WHAT IS REQUIRED: Search the records below for "arête" and copy every line it turns up in.

Data records
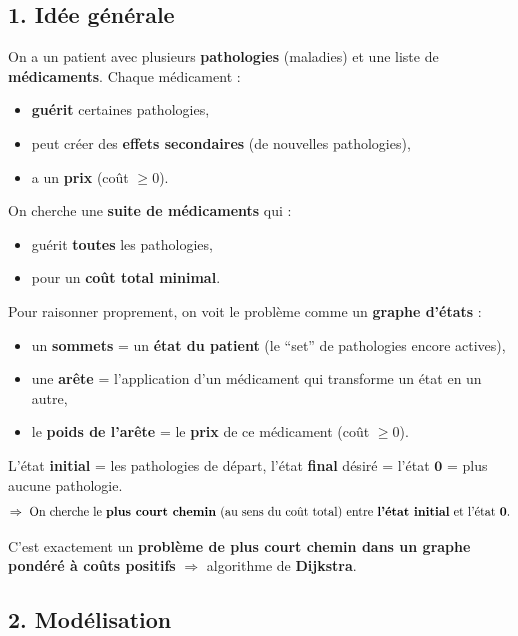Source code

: 
\subsection*{1. Idée générale}

On a un patient avec plusieurs \textbf{pathologies} (maladies) et une liste de \textbf{médicaments}. Chaque médicament : 
\begin{itemize}
    \item \textbf{guérit} certaines pathologies,
    \item peut créer des \textbf{effets secondaires} (de nouvelles pathologies),
    \item a un \textbf{prix} (coût $\ge 0$). \\
\end{itemize}

On cherche une \textbf{suite de médicaments} qui :
\begin{itemize}
    \item guérit \textbf{toutes} les pathologies,
    \item pour un \textbf{coût total minimal}. \\
\end{itemize}

Pour raisonner proprement, on voit le problème comme un \textbf{graphe d’états} :
\begin{itemize}
    \item un \textbf{sommets} = un \textbf{état du patient} (le “set” de pathologies encore actives),
    \item une \textbf{arête} = l’application d’un médicament qui transforme un état en un autre,
    \item le \textbf{poids de l’arête} = le \textbf{prix} de ce médicament (coût $\ge 0$).\\
\end{itemize}

L’état \textbf{initial} = les pathologies de départ, l’état \textbf{final} désiré = l’état \(\mathbf{0}\) = \og plus aucune pathologie\fg{}.
\[
\Rightarrow\ \text{On cherche le \textbf{plus court chemin} (au sens du coût total) entre \textbf{l’état initial} et l’état \textbf{0}}.
\]

C’est exactement un \textbf{problème de plus court chemin dans un graphe pondéré à coûts positifs} $\Rightarrow$ algorithme de \textbf{Dijkstra}.


\subsection*{2. Modélisation}

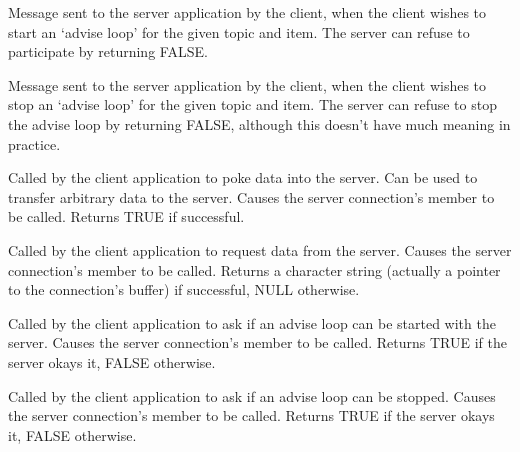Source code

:Message sent to the server application by the client, when the client
wishes to start an `advise loop' for the given topic and item. The
server can refuse to participate by returning FALSE.

\label{wxddeconnectiononstopadvise}


Message sent to the server application by the client, when the client
wishes to stop an `advise loop' for the given topic and item. The
server can refuse to stop the advise loop by returning FALSE, although
this doesn't have much meaning in practice.

\label{wxddeconnectionpoke}


Called by the client application to poke data into the server. Can be
used to transfer arbitrary data to the server. Causes the server
connection's  member
to be called. Returns TRUE if successful.

\label{wxddeconnectionrequest}


Called by the client application to request data from the server. Causes
the server connection's  member to be called. Returns a
character string (actually a pointer to the connection's buffer) if
successful, NULL otherwise.

\label{wxddeconnectionstartadvise}


Called by the client application to ask if an advise loop can be started
with the server. Causes the server connection's \rtfsp
member to be called. Returns TRUE if the server okays it, FALSE
otherwise.

\label{wxddeconnectionstopadvise}


Called by the client application to ask if an advise loop can be
stopped. Causes the server connection's  member
to be called. Returns TRUE if the server okays it, FALSE otherwise.

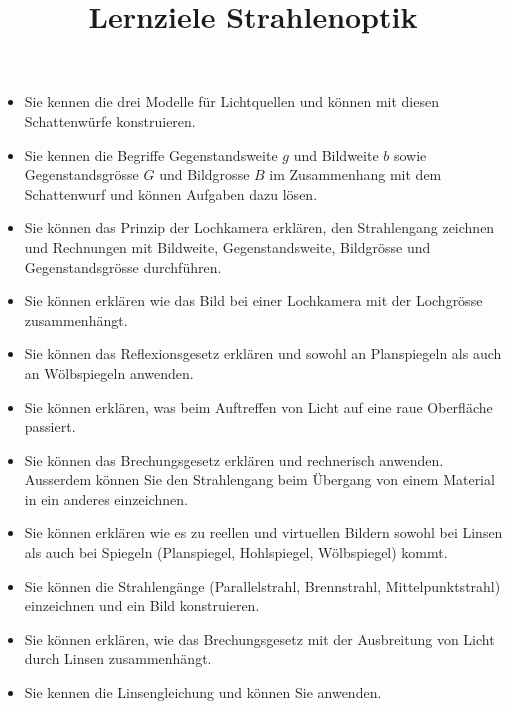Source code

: \documentclass[12pt,a4paper,twoside]{article}
\date{}
\title{Lernziele Strahlenoptik}
\begin{document}
\maketitle



\begin{itemize}
	\item Sie kennen die drei Modelle für Lichtquellen und können mit diesen Schattenwürfe konstruieren.

	\item Sie kennen die Begriffe Gegenstandsweite $g$ und Bildweite $b$ sowie Gegenstandsgrösse $G$ und Bildgrosse $B$ 
		im Zusammenhang mit dem Schattenwurf und können Aufgaben dazu lösen.

	\item Sie können das Prinzip der Lochkamera erklären, den Strahlengang zeichnen und Rechnungen 
		mit Bildweite, Gegenstandsweite, Bildgrösse und Gegenstandsgrösse durchführen.
	\item Sie können erklären wie das Bild bei einer Lochkamera mit der Lochgrösse zusammenhängt.


	\item Sie können das Reflexionsgesetz erklären und sowohl an Planspiegeln als auch an Wölbspiegeln anwenden.
	\item Sie können erklären, was beim Auftreffen von Licht auf eine raue Oberfläche passiert.

	\item Sie können das Brechungsgesetz erklären und rechnerisch anwenden. 
		Ausserdem können Sie den Strahlengang beim Übergang von einem Material in ein anderes einzeichnen.

	\item Sie können erklären wie es zu reellen und virtuellen Bildern sowohl bei Linsen als auch bei Spiegeln (Planspiegel, Hohlspiegel, Wölbspiegel) kommt.
	\item Sie können die Strahlengänge (Parallelstrahl, Brennstrahl, Mittelpunktstrahl) einzeichnen und ein Bild konstruieren.

	\item Sie können erklären, wie das Brechungsgesetz mit der Ausbreitung von Licht durch Linsen zusammenhängt.
	\item Sie kennen die Linsengleichung und können Sie anwenden.

\end{itemize}
\end{document}
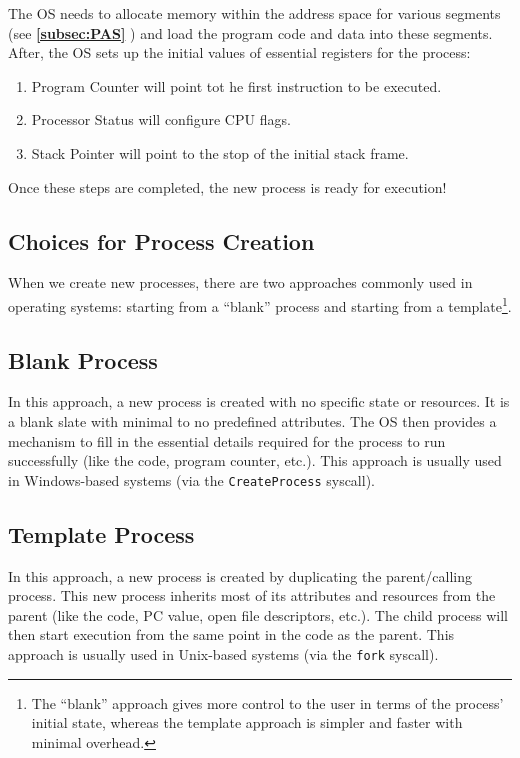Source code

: \documentclass{report}
\newcommand{\refto}[2]{\textbf{\ref{#1:#2} \nameref{#1:#2}}}
\begin{document}
The OS needs to allocate memory within the address space for various segments (see \refto{subsec}{PAS})
and load the program code and data into these segments. After, the OS sets up the initial values of
essential registers for the process:
\begin{enumerate}[label=\textit{(\roman*)}]
\item Program Counter will point tot he first instruction to be executed.
\item Processor Status will configure CPU flags.
\item Stack Pointer will point to the stop of the initial stack frame.
\end{enumerate}
Once these steps are completed, the new process is ready for execution!


\subsection{Choices for Process Creation}
When we create new processes, there are two approaches commonly used in operating systems: starting
from a ``blank'' process and starting from a template\footnote{The ``blank'' approach gives more
  control to the user in terms of the process' initial state, whereas the template approach is
  simpler and faster with minimal overhead.}.

\subsection*{Blank Process}
In this approach, a new process is created with no specific state or resources. It is a blank slate
with minimal to no  predefined attributes. The OS then provides a mechanism to fill in the
essential details required for the process to run successfully (like the code, program counter,
etc.). This approach is usually used in Windows-based systems (via the \texttt{CreateProcess} syscall).

\subsection*{Template Process}
In this approach, a new process is created by duplicating the parent/calling process. This new
process inherits most of its attributes and resources from the parent (like the code, PC value, open
file descriptors, etc.). The child process will then start execution from the same point in the
code as the parent. This approach is usually used in Unix-based systems (via the \texttt{fork}
syscall).
\end{document}
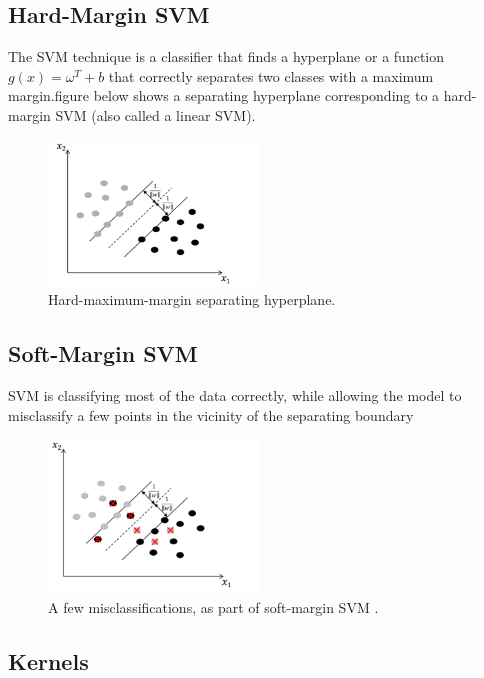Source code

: \subsection{Hard-Margin SVM}
The SVM technique is a classifier that finds a hyperplane or a function $g(x) = {\omega}^T +  b$   that correctly separates two classes with a maximum margin.figure below shows a separating hyperplane corresponding to a hard-margin SVM (also called a linear SVM).

\begin{figure}[H]
\centering
\includegraphics[width=0.5\textwidth]{img/hardmargin.PNG}
\caption{ Hard-maximum-margin separating hyperplane. }
\label{125 }
\end{figure}


\subsection{Soft-Margin SVM}
SVM is classifying most of the data correctly, while allowing the model to misclassify a few points in the vicinity of the separating boundary

\begin{figure}[H]
\centering
\includegraphics[width=0.5\textwidth]{img/softmargin.PNG}
\caption{  A few misclassifications, as part of soft-margin SVM . }
\label{126 }
\end{figure}


\subsection{Kernels}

WRITTEN REPLY:
    \item une \textbf{arête} = l’application d’un médicament qui transforme un état en un autre,
    \item le \textbf{poids de l’arête} = le \textbf{prix} de ce médicament (coût $\ge 0$).\\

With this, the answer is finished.